[[ AVAILABLE RECORDS, beginning ]]

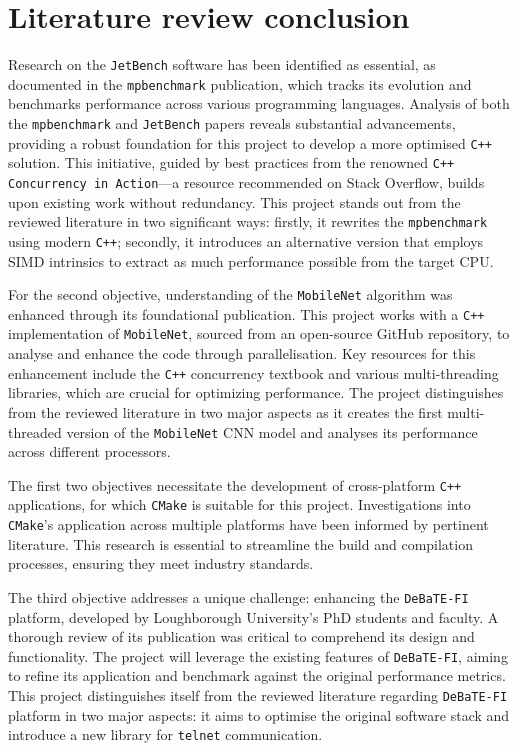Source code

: \section{Literature review conclusion}

Research on the \texttt{JetBench} software has been identified as essential, as documented in the \texttt{mpbenchmark} publication\cite{mpbenchmark_paper}, which tracks its evolution and benchmarks performance across various programming languages. Analysis of both the \texttt{mpbenchmark} and \texttt{JetBench} papers\cite{JetBench_paper}\cite{mpbenchmark_paper} reveals substantial advancements, providing a robust foundation for this project to develop a more optimised \texttt{C++} solution. This initiative, guided by best practices from the renowned \texttt{C++ Concurrency in Action}\cite{c++_concurrency_in_action}—a resource recommended on Stack Overflow\cite{c++_books_stackoverflow}, builds upon existing work without redundancy. This project stands out from the reviewed literature in two significant ways: firstly, it rewrites the \texttt{mpbenchmark} using modern \texttt{C++}; secondly, it introduces an alternative version that employs SIMD intrinsics to extract as much performance possible from the target CPU.

For the second objective, understanding of the \texttt{MobileNet} algorithm was enhanced through its foundational publication\cite{mobilenet_paper}. This project works with a \texttt{C++} implementation of \texttt{MobileNet}, sourced from an open-source GitHub repository\cite{mobilenet_repo}, to analyse and enhance the code through parallelisation. Key resources for this enhancement include the \texttt{C++} concurrency textbook\cite{c++_concurrency_in_action} and various multi-threading libraries\cite{openmp_usage_hpc}, which are crucial for optimizing performance. The project distinguishes from the reviewed literature in two major aspects as it creates the first multi-threaded version of the \texttt{MobileNet} CNN model and analyses its performance across different processors. 

The first two objectives necessitate the development of cross-platform \texttt{C++} applications, for which \texttt{CMake} is suitable for this project. Investigations into \texttt{CMake}'s application across multiple platforms have been informed by pertinent literature\cite{cmake_publication_1}\cite{cmake_publication_2}. This research is essential to streamline the build and compilation processes, ensuring they meet industry standards.

The third objective addresses a unique challenge: enhancing the \texttt{DeBaTE-FI} platform, developed by Loughborough University’s PhD students and faculty\cite{debate_fi_publication}. A thorough review of its publication was critical to comprehend its design and functionality. The project will leverage the existing features of \texttt{DeBaTE-FI}, aiming to refine its application and benchmark against the original performance metrics. This project distinguishes itself from the reviewed literature regarding \texttt{DeBaTE-FI} platform in two major aspects: it aims to optimise the original software stack and introduce a new library for \texttt{telnet} communication.



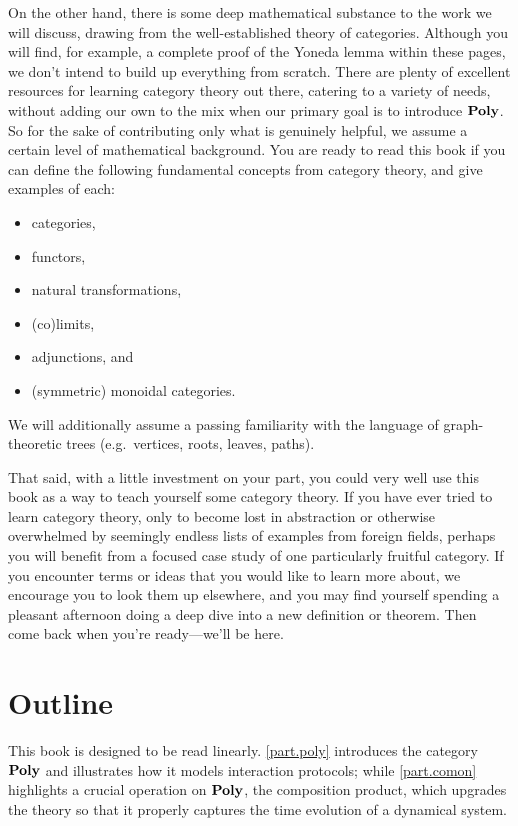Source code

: \documentclass[Book-Poly]{subfiles}
\begin{document}
On the other hand, there is some deep mathematical substance to the work we will discuss, drawing from the well-established theory of categories.
Although you will find, for example, a complete proof of the Yoneda lemma within these pages, we don't intend to build up everything from scratch.
There are plenty of excellent resources for learning category theory out there, catering to a variety of needs, without adding our own to the mix when our primary goal is to introduce $\mathbf{Poly}$.
So for the sake of contributing only what is genuinely helpful, we assume a certain level of mathematical background.
You are ready to read this book if you can define the following fundamental concepts from category theory, and give examples of each:
\begin{itemize}
    \item categories,
    \item functors,
    \item natural transformations,
    \item (co)limits,
    \item adjunctions, and
    \item (symmetric) monoidal categories.
\end{itemize}
We will additionally assume a passing familiarity with the language of graph-theoretic trees (e.g.\ vertices, roots, leaves, paths).

That said, with a little investment on your part, you could very well use this book as a way to teach yourself some category theory.
If you have ever tried to learn category theory, only to become lost in abstraction or otherwise overwhelmed by seemingly endless lists of examples from foreign fields, perhaps you will benefit from a focused case study of one particularly fruitful category.
If you encounter terms or ideas that you would like to learn more about, we encourage you to look them up elsewhere, and you may find yourself spending a pleasant afternoon doing a deep dive into a new definition or theorem.
Then come back when you're ready---we'll be here.

\section*{Outline}

This book is designed to be read linearly.
\cref{part.poly} introduces the category $\mathbf{Poly}$ and illustrates how it models interaction protocols; while \cref{part.comon} highlights a crucial operation on $\mathbf{Poly}$, the composition product, which upgrades the theory so that it properly captures the time evolution of a dynamical system.
\end{document}
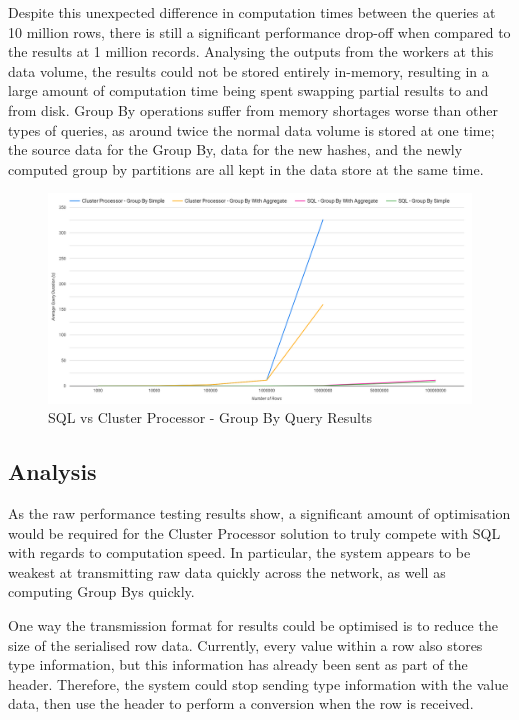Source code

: Despite this unexpected difference in computation times between the queries at 10 million rows, there is still a significant performance drop-off when compared to the results at 1 million records. Analysing the outputs from the workers at this data volume, the results could not be stored entirely in-memory, resulting in a large amount of computation time being spent swapping partial results to and from disk. Group By operations suffer from memory shortages worse than other types of queries, as around twice the normal data volume is stored at one time; the source data for the Group By, data for the new hashes, and the newly computed group by partitions are all kept in the data store at the same time.

\begin{figure}[htp]
	\centering
	\includegraphics[width=0.8\linewidth]{chapters/diagrams/testing/group-by-1k-100m}
	\caption{SQL vs Cluster Processor - Group By Query Results}
	\label{fig:group-by-graph}
\end{figure}

\subsection{Analysis}
As the raw performance testing results show, a significant amount of optimisation would be required for the Cluster Processor solution to truly compete with SQL with regards to computation speed. In particular, the system appears to be weakest at transmitting raw data quickly across the network, as well as computing Group Bys quickly.

One way the transmission format for results could be optimised is to reduce the size of the serialised row data. Currently, every value within a row also stores type information, but this information has already been sent as part of the header. Therefore, the system could stop sending type information with the value data, then use the header to perform a conversion when the row is received. 

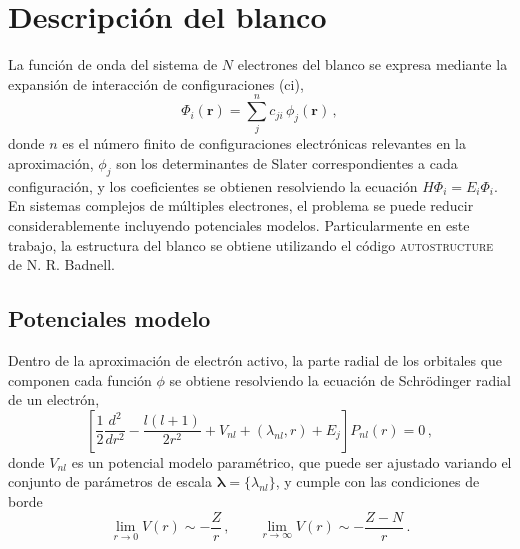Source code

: \section{Descripción del blanco}
\label{sec:target-rmatrix}

La función de onda del sistema de $N$ electrones del blanco se expresa 
mediante la expansión de interacción de configuraciones (\acs{ci}),
\begin{equation*}
\Phi_i(\mathbf{r})=\sum_j^{n} c_{ji} \, \phi_j(\mathbf{r})\,,
\label{eq:phi-RM}
\end{equation*}
donde $n$ es el número finito de configuraciones electrónicas relevantes 
en la aproximación, $\phi_j$ son los determinantes de Slater 
correspondientes a cada configuración, y los coeficientes se obtienen 
resolviendo la ecuación $H\Phi_i=E_i\Phi_i$. En sistemas complejos de 
múltiples electrones, el problema se puede reducir considerablemente 
incluyendo potenciales modelos. 
Particularmente en este trabajo, la estructura del blanco se obtiene
utilizando el código \textsc{autostructure}~\cite{Badnell:11} de 
N. R. Badnell. 

\subsection{Potenciales modelo}
\label{subsec:potmod-rmatrix}

Dentro de la aproximación de electrón activo, la parte radial de los 
orbitales que componen cada función $\phi$ se obtiene resolviendo la 
ecuación de Schr\"odinger radial de un electrón,
\begin{equation*}
\left[ \frac{1}{2} \frac{d^2}{dr^2} - \frac{l(l+1)}{2r^2} 
 + V_{nl}+(\lambda_{nl},r) + E_j \right] P_{nl}(r)=0\,,
\label{eq:Schro-potmod}
\end{equation*}
donde $V_{nl}$ es un potencial modelo paramétrico, que puede ser 
ajustado variando el conjunto de parámetros de escala 
$\boldsymbol\lambda=\{\lambda_{nl}\}$, y cumple con las condiciones de 
borde
\begin{equation}
\lim_{r \rightarrow 0} V(r) \sim -\frac{Z}{r} \,,\qquad
\lim_{r \rightarrow \infty} V(r) \sim -\frac{Z-N}{r} \,.
\end{equation}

[[ AVAILABLE RECORDS, end ]]

### ASSIGNED TASK:
Set down only these lines, exactly: the one containing "correspondientes a cada" and each line after it through the end of the entries above.

### RESPONSE TO THIS EXERCISE:
correspondientes a cada configuración, y los coeficientes se obtienen 
resolviendo la ecuación $H\Phi_i=E_i\Phi_i$. En sistemas complejos de 
múltiples electrones, el problema se puede reducir considerablemente 
incluyendo potenciales modelos. 
Particularmente en este trabajo, la estructura del blanco se obtiene
utilizando el código \textsc{autostructure}~\cite{Badnell:11} de 
N. R. Badnell. 

\subsection{Potenciales modelo}
\label{subsec:potmod-rmatrix}

Dentro de la aproximación de electrón activo, la parte radial de los 
orbitales que componen cada función $\phi$ se obtiene resolviendo la 
ecuación de Schr\"odinger radial de un electrón,
\begin{equation*}
\left[ \frac{1}{2} \frac{d^2}{dr^2} - \frac{l(l+1)}{2r^2} 
 + V_{nl}+(\lambda_{nl},r) + E_j \right] P_{nl}(r)=0\,,
\label{eq:Schro-potmod}
\end{equation*}
donde $V_{nl}$ es un potencial modelo paramétrico, que puede ser 
ajustado variando el conjunto de parámetros de escala 
$\boldsymbol\lambda=\{\lambda_{nl}\}$, y cumple con las condiciones de 
borde
\begin{equation}
\lim_{r \rightarrow 0} V(r) \sim -\frac{Z}{r} \,,\qquad
\lim_{r \rightarrow \infty} V(r) \sim -\frac{Z-N}{r} \,.
\end{equation}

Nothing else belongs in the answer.